[Collection entries]:
::::

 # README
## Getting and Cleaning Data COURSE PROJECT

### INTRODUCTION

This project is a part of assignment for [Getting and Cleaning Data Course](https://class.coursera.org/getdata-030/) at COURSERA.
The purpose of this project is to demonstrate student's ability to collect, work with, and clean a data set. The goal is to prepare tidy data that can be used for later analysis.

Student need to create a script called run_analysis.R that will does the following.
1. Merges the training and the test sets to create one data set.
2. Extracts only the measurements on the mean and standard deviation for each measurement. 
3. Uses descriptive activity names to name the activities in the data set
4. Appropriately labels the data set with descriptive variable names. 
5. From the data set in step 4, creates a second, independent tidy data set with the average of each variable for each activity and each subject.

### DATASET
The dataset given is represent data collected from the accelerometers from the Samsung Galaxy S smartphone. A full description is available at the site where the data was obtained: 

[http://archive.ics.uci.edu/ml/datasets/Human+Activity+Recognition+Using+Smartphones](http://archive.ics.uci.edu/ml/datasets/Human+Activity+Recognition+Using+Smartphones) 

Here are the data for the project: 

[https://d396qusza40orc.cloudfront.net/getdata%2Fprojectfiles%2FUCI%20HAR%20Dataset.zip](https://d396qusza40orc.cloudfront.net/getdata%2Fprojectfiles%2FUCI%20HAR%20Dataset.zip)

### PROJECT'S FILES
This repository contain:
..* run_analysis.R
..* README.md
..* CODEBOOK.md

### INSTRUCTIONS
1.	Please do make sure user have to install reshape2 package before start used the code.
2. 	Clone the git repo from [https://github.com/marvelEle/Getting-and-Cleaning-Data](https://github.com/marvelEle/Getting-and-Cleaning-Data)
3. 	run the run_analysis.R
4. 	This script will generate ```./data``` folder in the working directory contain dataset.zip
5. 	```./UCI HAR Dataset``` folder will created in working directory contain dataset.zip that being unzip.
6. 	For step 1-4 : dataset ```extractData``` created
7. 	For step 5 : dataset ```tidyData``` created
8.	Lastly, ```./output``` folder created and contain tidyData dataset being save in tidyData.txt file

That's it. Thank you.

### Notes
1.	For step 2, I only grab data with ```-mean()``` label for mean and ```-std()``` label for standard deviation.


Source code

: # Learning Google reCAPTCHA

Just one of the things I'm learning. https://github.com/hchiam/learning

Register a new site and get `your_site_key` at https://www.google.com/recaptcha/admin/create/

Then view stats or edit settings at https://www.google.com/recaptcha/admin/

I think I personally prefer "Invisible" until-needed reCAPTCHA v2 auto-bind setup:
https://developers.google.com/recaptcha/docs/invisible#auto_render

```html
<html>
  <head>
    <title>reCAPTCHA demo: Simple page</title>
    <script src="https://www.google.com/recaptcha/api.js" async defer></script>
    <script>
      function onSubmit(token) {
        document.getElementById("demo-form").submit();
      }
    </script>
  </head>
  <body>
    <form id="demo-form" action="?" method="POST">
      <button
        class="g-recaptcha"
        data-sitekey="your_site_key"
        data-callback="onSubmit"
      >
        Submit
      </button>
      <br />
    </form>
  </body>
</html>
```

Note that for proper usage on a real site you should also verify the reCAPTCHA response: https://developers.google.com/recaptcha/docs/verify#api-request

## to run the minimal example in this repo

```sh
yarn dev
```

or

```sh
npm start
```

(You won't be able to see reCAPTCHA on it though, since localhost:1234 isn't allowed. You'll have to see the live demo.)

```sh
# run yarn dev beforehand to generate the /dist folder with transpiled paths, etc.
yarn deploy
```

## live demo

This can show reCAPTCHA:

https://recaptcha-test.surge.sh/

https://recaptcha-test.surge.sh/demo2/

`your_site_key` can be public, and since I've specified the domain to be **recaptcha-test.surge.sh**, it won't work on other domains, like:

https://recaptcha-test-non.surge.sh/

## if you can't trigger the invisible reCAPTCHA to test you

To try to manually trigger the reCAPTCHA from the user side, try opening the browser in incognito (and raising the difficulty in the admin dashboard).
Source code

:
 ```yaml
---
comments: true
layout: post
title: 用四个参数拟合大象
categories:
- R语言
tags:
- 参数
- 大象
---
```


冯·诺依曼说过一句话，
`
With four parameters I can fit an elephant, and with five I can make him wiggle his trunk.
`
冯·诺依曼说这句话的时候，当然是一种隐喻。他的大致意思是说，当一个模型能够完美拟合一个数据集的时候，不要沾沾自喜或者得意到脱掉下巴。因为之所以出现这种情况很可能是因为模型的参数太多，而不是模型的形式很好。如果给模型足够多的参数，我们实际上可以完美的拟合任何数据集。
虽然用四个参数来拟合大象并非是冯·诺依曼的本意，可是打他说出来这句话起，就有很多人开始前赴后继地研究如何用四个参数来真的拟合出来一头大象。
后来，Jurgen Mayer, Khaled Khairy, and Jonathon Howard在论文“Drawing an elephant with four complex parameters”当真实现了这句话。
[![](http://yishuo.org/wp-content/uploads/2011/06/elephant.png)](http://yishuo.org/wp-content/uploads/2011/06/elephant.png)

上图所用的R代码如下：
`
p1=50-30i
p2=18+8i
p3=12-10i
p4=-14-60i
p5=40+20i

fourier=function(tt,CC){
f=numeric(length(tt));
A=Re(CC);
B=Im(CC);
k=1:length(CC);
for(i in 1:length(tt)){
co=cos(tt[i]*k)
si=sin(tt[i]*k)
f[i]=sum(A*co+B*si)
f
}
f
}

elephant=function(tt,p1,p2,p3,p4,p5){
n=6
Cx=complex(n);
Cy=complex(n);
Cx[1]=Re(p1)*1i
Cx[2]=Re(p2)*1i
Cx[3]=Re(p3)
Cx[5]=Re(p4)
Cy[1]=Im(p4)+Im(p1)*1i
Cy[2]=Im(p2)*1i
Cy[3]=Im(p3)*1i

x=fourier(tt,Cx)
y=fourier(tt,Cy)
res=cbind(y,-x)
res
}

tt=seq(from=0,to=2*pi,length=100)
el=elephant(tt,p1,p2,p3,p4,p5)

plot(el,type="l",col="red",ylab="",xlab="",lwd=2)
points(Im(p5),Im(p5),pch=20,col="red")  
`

::::

[Work to complete]: An exact copy of the lines above between the line holding "used the code." and the line holding "Learning Google reCAPTCHA", inclusive, is the whole answer.

[Exercise solution]:
1.	Please do make sure user have to install reshape2 package before start used the code.
2. 	Clone the git repo from [https://github.com/marvelEle/Getting-and-Cleaning-Data](https://github.com/marvelEle/Getting-and-Cleaning-Data)
3. 	run the run_analysis.R
4. 	This script will generate ```./data``` folder in the working directory contain dataset.zip
5. 	```./UCI HAR Dataset``` folder will created in working directory contain dataset.zip that being unzip.
6. 	For step 1-4 : dataset ```extractData``` created
7. 	For step 5 : dataset ```tidyData``` created
8.	Lastly, ```./output``` folder created and contain tidyData dataset being save in tidyData.txt file

That's it. Thank you.

### Notes
1.	For step 2, I only grab data with ```-mean()``` label for mean and ```-std()``` label for standard deviation.


Source code

: # Learning Google reCAPTCHA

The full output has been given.